In the listing below, locate the lines bearing the word "CloudQueueMessage". Copy every one of them.
-=-=-
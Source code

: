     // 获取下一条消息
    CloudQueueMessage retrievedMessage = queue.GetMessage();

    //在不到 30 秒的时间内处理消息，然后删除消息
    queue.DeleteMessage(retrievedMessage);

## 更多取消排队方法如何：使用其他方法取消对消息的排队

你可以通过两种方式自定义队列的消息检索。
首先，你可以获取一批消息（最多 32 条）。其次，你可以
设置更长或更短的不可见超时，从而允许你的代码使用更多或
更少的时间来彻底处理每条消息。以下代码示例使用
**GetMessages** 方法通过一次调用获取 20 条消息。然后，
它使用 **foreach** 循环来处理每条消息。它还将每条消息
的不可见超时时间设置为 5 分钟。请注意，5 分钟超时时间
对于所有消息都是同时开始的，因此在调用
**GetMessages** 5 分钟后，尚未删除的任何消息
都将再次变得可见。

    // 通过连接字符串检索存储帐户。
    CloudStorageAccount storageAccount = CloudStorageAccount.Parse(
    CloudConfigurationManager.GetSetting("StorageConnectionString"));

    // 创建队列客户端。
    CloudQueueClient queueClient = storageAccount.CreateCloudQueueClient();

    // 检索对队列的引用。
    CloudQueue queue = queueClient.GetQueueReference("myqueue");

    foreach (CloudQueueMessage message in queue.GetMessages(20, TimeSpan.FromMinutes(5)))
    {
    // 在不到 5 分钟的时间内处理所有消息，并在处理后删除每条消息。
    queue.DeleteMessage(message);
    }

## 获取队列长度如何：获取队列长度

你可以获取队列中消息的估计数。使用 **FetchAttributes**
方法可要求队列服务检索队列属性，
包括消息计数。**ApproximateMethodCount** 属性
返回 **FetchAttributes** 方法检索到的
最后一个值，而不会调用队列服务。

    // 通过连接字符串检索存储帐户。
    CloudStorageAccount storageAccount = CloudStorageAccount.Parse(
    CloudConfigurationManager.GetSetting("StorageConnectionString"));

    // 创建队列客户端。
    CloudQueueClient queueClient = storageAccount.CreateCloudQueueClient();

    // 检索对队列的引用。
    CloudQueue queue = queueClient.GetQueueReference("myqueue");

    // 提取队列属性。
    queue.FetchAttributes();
-=-=-
FINISHED TASK:
    CloudQueueMessage retrievedMessage = queue.GetMessage();
    foreach (CloudQueueMessage message in queue.GetMessages(20, TimeSpan.FromMinutes(5)))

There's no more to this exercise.